Teeth fall out. It takes longer to get over a cold. You don’t sleep or even walk as well. Your bladder is less forgiving of delay. And the big ones (cancer, Alzheimers etc) loom up.
I don’t want decades of extra life as an invalid.
*don’t worry, I’m still happy!
Money without a second’s hesitation. My recurring nightmare is to outlive my child - 100 extra years pretty much guarantees that, so for that reason only, it’s of no interest to me.
Before she was born, I think I would have taken the time, for much the same reasons outlined above: a single lifetime doesn’t seem enough to do all I want to do.
Definitely the money. I’d rather be able to enjoy what life I have left; my current finances wouldn’t support me for another 100 years, nor would I be able to afford to get the training to qualify for another job.
With that kind of money I could also put some into improving my health, which would extend my life enough for me.
I’m surprised at the number of century-choosers here. Due mostly to lack of money quite a big part of my everyday life comprises of unispiring automaton actions. I don’t enjoy grocery shopping, or cooking, or sitting in the traffic, or washing the dishes, ad infinitum. 100 years more of that?!? With 100mil, I’d be able to forego all the toiling and concentrate on fascinating, fulfilling stuff. I’d still get 60+ years of superior life naturally.

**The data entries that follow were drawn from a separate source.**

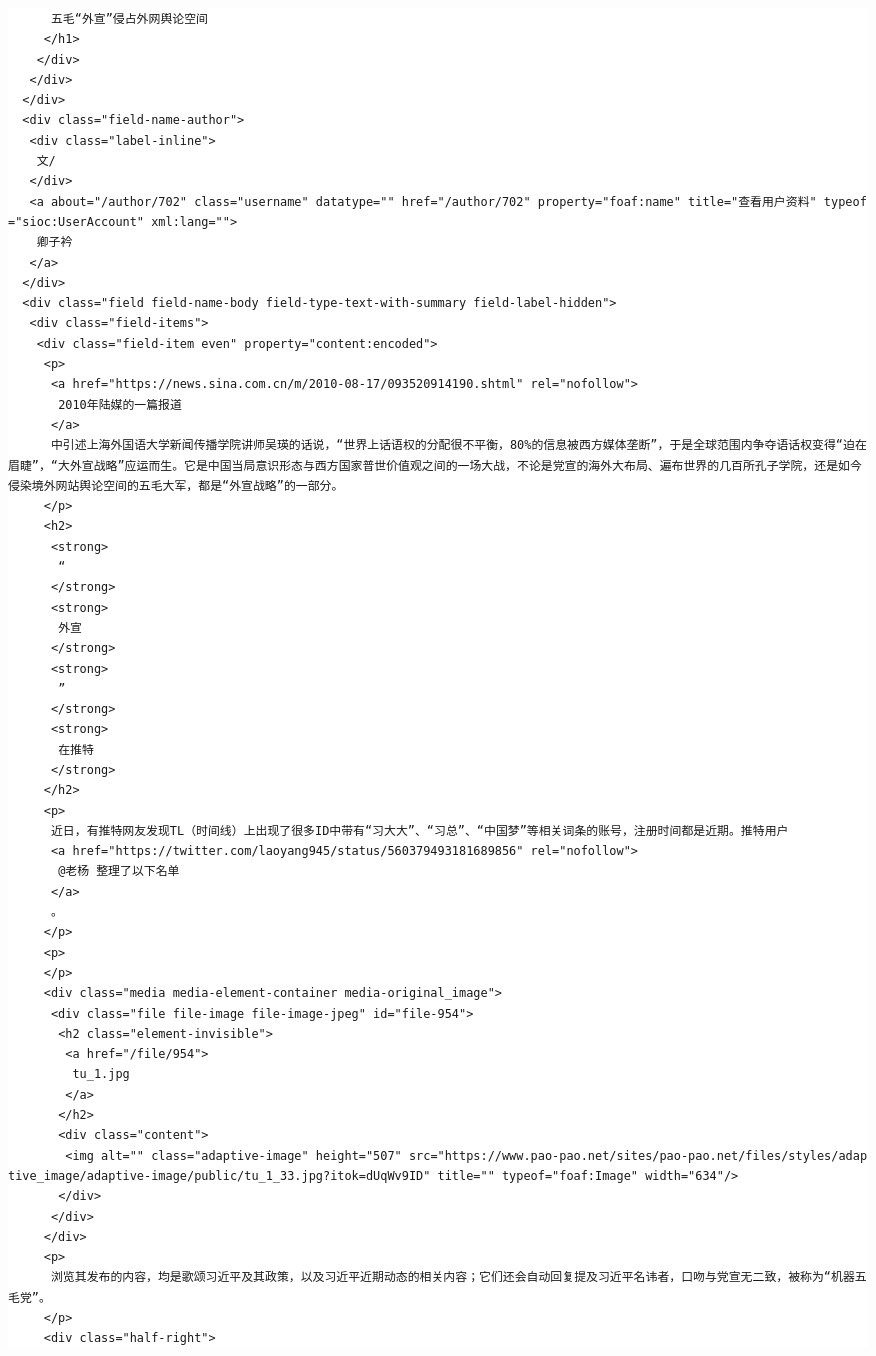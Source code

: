           五毛“外宣”侵占外网舆论空间
         </h1>
        </div>
       </div>
      </div>
      <div class="field-name-author">
       <div class="label-inline">
        文/
       </div>
       <a about="/author/702" class="username" datatype="" href="/author/702" property="foaf:name" title="查看用户资料" typeof="sioc:UserAccount" xml:lang="">
        卿子衿
       </a>
      </div>
      <div class="field field-name-body field-type-text-with-summary field-label-hidden">
       <div class="field-items">
        <div class="field-item even" property="content:encoded">
         <p>
          <a href="https://news.sina.com.cn/m/2010-08-17/093520914190.shtml" rel="nofollow">
           2010年陆媒的一篇报道
          </a>
          中引述上海外国语大学新闻传播学院讲师吴瑛的话说，“世界上话语权的分配很不平衡，80%的信息被西方媒体垄断”，于是全球范围内争夺语话权变得“迫在眉睫”，“大外宣战略”应运而生。它是中国当局意识形态与西方国家普世价值观之间的一场大战，不论是党宣的海外大布局、遍布世界的几百所孔子学院，还是如今侵染境外网站舆论空间的五毛大军，都是“外宣战略”的一部分。
         </p>
         <h2>
          <strong>
           “
          </strong>
          <strong>
           外宣
          </strong>
          <strong>
           ”
          </strong>
          <strong>
           在推特
          </strong>
         </h2>
         <p>
          近日，有推特网友发现TL（时间线）上出现了很多ID中带有“习大大”、“习总”、“中国梦”等相关词条的账号，注册时间都是近期。推特用户
          <a href="https://twitter.com/laoyang945/status/560379493181689856" rel="nofollow">
           @老杨 整理了以下名单
          </a>
          。
         </p>
         <p>
         </p>
         <div class="media media-element-container media-original_image">
          <div class="file file-image file-image-jpeg" id="file-954">
           <h2 class="element-invisible">
            <a href="/file/954">
             tu_1.jpg
            </a>
           </h2>
           <div class="content">
            <img alt="" class="adaptive-image" height="507" src="https://www.pao-pao.net/sites/pao-pao.net/files/styles/adaptive_image/adaptive-image/public/tu_1_33.jpg?itok=dUqWv9ID" title="" typeof="foaf:Image" width="634"/>
           </div>
          </div>
         </div>
         <p>
          浏览其发布的内容，均是歌颂习近平及其政策，以及习近平近期动态的相关内容；它们还会自动回复提及习近平名讳者，口吻与党宣无二致，被称为“机器五毛党”。
         </p>
         <div class="half-right">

I’d get much more done simply because someone else would take care of the necessities.
My diet would effortlessly be extremely varied, tasty and healthy the year-round, instead of munching affordable, pesticide-loaded, crappy-tasting Spanish vegetables through the winter months. I’d have such great strength training equipment my motivation and lifts would keep on piling, while injury risk would go down. I’d be able to take my injuries and illnesses to the top specialists in medicine, greatly enhancing my life. I’d drive the safest, winter-and-moose-proof high-end Volvo available instead of a crappy beater I’m afraid to put my family into. I’d buy a huge piece of the dwindling old-growth forests here and basically shit myself for the joy of knowing at least those hectares won’t be torn down within my lifetime. I’d sponsor the kinds of events I always wanted to attend. I’d lead a very full life, long enough.
You only have to earn a living if you take the 100 years of life.
The Serlingesque irony, of course, is that advances in technology will grant everyone else a labor-free existence within 20 years, while the letter of your supernatural pact specifies that you are exempt. So for the rest of your unnaturally extended lifespan, you will be the only laborer on the planet.
I don’t (and won’t) have any kids so I won’t be seeing grandkids grow up. But I would lose a lot of doggy friends in 100 years. If I were a parent I couldn’t bear the thought of outliving my kids, tho.
As for what I’d do with the money, what Toxylon said. And charity.
Money. I’m going to grow old and die alone as it is, why spend another 100 years doing that? Might as well have security during the years I am here, and be able to help others during life and at my death.
Bah, give me the time. I already think this about loved ones older than me. The hudred mil would be nice, but it isn’t worth anything to you once you are in the ground. Even with the 100 extra years I wouldn’t come close to doing all the things I want to, but it would be an improvement.
The same is already true for any of us who have lost a grandparent or parent, or god forbid, wife or child. The lost loved ones generally don’t stop people from living their lives.